That conversation would play over and over in my mind days later as I absorbed my current situation.
As required, I’d completed my training and been cleared for work. I’d been assigned to the Chicago area, which surprised me. Most times, new agents were assigned somewhere other than their home state, though they considered your choice of area. Here had been mine. On my very first day on the job, I’d sought out the special agent in charge. I’d laid out my idea on how to get Ruin.
Of course, my boss pointed out that it was too personal to me. I’d been ready for that question and explained all the ways it had to be me.
Ruin was careful. He wouldn’t trust a stranger. To put someone in my place to do the same thing would take months for that person to earn enough trust to possibly be put in Ruin’s orbit. I, on the other hand, already had that level of trust.
It would be easy for me to play up that I missed Ruin. You know, Stockholm syndrome. Ruin was enough of a narcissist to believe it. I could also come off as a junkie. I had been given drugs to keep me compliant at times during my captivity.
My boss was sold, but he put a team of senior agents in to put the op together. Things didn’t happen overnight. It would be several weeks of careful planning and every contingency put in place before today arrived.
Though it wouldn’t take me months to find him, it was going to take days or even a couple of weeks. I didn’t know where Ruin was. The plan was for me to go to strip clubs and toss out Ruin’s name to see if anyone bit.
It had been four days since my conversation with my dad when we hit pay dirt. I’d gone into a club on the south side of Chicago known to be frequented by criminals who would end up on the most wanted list. I’d made my pitch while looking stoned and sloppy drunk, asking for a score. When they predictably claimed they didn’t sell that, I’d dropped Ruin’s moniker.
“Ruin, huh,” the older barmaid asked, with a gravelly voice as if she was a chain smoker.
“Yeah, you know him?” I slurred.
“The question is, how do you know him?”
I feigned being unsteady on my feet and gave a loopy grin. “I was one of his favorite pets.”
“Is that so? What did he call you then?”
This is how I knew I’d found an in. Only someone who knew Ruin would know he named his pets. “He’d say bring me my panther,” I whispered conspiratorially.
She nodded. “Why don’t we talk in the back?”
“Sure, let me text my mom first that I’ll be home late.” I was playing up that I was maybe as young as I looked.
I pulled out the FBI-issued phone and found Mom in my contacts. This wasn’t my actual phone and the contact Mom had nothing to do with my actual mother. Though a thread of texts had been created, it was all fictitious.
The barmaid came around. “Does she know where you are?”
I typed, I’ll be home late, which was the signal to the FBI I had made contact and said, “Of course not,” making sure to sound like a silly drunk girl.
I hit send just as the older woman took my arm, helping me, and led me to the back of the club. Clumsily, I dropped the phone on purpose. I knew they would never let me keep it. The phone was for evidence gathering. Likely, the phone would be destroyed when they realized they couldn’t access it. Face ID was not turned on. And I would fake being too incapacitated to unlock it. The SIM card would likely be removed. However, the phone had an embedded tracking chip inside, protected from the likely event the phone was smashed or stomped on.
So what was its purpose? The older woman who picked it up wasn’t wearing gloves. She likely didn’t see the threat. Now her fingerprints would be there, and maybe a trace of DNA. It would place her with me if needed in a future court case.
I held my hand out, but she shook her head. “I’ll keep it for you, honey,” she said sweetly. We ended up in a small, cramped office. She sat me on a worn couch that lined the wall. “I’ll be right back.”
The door closed behind her. I guessed the door had two-way locking, and I was now locked inside. Since I wasn’t sure if there were cameras there, I stayed where I was, leaving it up to the team that had positioned themselves near every exit to keep me safe.
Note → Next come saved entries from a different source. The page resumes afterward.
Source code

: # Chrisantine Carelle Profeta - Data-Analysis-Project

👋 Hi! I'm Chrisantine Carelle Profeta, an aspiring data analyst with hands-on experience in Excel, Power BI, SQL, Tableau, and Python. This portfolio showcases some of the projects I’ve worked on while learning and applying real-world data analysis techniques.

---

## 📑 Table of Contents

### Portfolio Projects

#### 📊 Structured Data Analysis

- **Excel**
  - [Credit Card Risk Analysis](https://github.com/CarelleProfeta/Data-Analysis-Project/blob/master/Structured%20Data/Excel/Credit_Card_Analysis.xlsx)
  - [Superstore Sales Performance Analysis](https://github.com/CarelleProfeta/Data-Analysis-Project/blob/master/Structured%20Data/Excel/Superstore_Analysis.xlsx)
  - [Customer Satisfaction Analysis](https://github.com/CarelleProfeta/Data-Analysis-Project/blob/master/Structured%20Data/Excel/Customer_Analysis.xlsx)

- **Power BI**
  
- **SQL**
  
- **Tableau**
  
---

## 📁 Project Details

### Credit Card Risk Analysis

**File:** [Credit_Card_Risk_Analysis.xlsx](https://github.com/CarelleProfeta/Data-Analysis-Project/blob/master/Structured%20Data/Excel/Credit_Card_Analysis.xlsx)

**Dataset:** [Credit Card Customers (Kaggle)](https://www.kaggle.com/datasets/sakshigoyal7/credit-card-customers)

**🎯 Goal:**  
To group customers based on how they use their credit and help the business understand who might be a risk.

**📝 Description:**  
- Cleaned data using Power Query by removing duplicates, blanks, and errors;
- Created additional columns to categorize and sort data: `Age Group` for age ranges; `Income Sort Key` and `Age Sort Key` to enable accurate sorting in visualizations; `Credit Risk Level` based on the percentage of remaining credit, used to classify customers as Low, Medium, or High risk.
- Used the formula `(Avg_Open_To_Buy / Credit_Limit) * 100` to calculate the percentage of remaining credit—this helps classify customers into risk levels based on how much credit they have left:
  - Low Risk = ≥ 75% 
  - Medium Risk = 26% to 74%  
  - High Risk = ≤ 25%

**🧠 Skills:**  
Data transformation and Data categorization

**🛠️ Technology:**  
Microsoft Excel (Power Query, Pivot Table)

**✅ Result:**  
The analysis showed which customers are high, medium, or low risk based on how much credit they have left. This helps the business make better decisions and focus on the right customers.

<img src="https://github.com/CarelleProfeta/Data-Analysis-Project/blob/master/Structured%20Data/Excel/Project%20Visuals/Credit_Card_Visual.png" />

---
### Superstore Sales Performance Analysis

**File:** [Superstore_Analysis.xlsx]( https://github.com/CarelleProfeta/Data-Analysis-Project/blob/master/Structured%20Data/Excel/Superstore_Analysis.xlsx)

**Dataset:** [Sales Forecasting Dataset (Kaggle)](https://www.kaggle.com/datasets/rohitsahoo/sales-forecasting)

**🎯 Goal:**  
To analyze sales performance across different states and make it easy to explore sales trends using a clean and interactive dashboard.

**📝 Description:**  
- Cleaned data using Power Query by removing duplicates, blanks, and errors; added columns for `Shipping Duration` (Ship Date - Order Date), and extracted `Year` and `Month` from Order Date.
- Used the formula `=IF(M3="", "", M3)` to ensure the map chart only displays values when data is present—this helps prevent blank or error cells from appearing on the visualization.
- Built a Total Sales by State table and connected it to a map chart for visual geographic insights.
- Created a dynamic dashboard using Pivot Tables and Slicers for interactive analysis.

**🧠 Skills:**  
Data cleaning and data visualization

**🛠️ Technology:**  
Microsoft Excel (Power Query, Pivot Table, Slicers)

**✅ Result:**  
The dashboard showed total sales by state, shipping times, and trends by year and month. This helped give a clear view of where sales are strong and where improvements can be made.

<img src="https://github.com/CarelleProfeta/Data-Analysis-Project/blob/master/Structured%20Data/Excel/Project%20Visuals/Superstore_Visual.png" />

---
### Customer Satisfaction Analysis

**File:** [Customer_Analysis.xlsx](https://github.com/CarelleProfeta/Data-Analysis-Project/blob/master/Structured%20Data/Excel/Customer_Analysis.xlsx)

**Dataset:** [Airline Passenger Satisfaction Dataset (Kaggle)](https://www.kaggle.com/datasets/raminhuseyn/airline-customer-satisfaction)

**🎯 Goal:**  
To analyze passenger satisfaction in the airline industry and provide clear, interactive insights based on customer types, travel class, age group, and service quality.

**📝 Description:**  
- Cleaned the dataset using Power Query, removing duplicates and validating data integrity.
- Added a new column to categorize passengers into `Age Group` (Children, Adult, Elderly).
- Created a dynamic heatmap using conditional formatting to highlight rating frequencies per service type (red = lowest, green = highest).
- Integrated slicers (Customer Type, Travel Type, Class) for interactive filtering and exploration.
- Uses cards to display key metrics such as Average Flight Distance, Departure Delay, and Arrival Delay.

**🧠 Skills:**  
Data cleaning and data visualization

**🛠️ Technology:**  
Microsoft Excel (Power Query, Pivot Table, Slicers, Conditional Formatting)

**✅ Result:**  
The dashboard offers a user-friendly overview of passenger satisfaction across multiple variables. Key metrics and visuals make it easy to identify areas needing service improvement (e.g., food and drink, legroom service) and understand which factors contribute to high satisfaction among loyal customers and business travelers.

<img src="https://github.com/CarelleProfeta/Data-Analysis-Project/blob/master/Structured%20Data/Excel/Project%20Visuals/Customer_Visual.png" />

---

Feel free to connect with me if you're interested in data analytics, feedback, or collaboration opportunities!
When the door opened again, the woman wore a grandmotherly expression that should have inspired trust. “You’re in luck. Ruin remembers you. We’re going to take you to him.”
She opened the door a little wider, and one of the bouncers from outside stepped into the room. He came over and scooped me up like I weighed nothing.
“Thank you,” I said, looking at him as if I was forever grateful.
He only bobbed his head with a faint smirk on his lips.
Part of the reason for feigning drunkenness was to make me appear as little of a threat as possible. A side benefit was that they would hopefully not drug me. They would have no idea what I’d already taken, and if Ruin wanted me, they wouldn’t risk giving me something that I could end up OD’ing on.
I was wrong. After going down a level and into the garage, we ended up at the rear of a car. The bouncer put me on my feet and opened the trunk. Before I could ask any questions, one beefy arm banded across my chest, leaving my arms tucked at my sides as his other hand covered my nose and mouth.
Struggling, I inhaled the sickly sweet smell and guessed it was chloroform. Unlike the movies would like you to believe, inhaling the chemical doesn’t render you unconscious in seconds. It takes minutes, like five.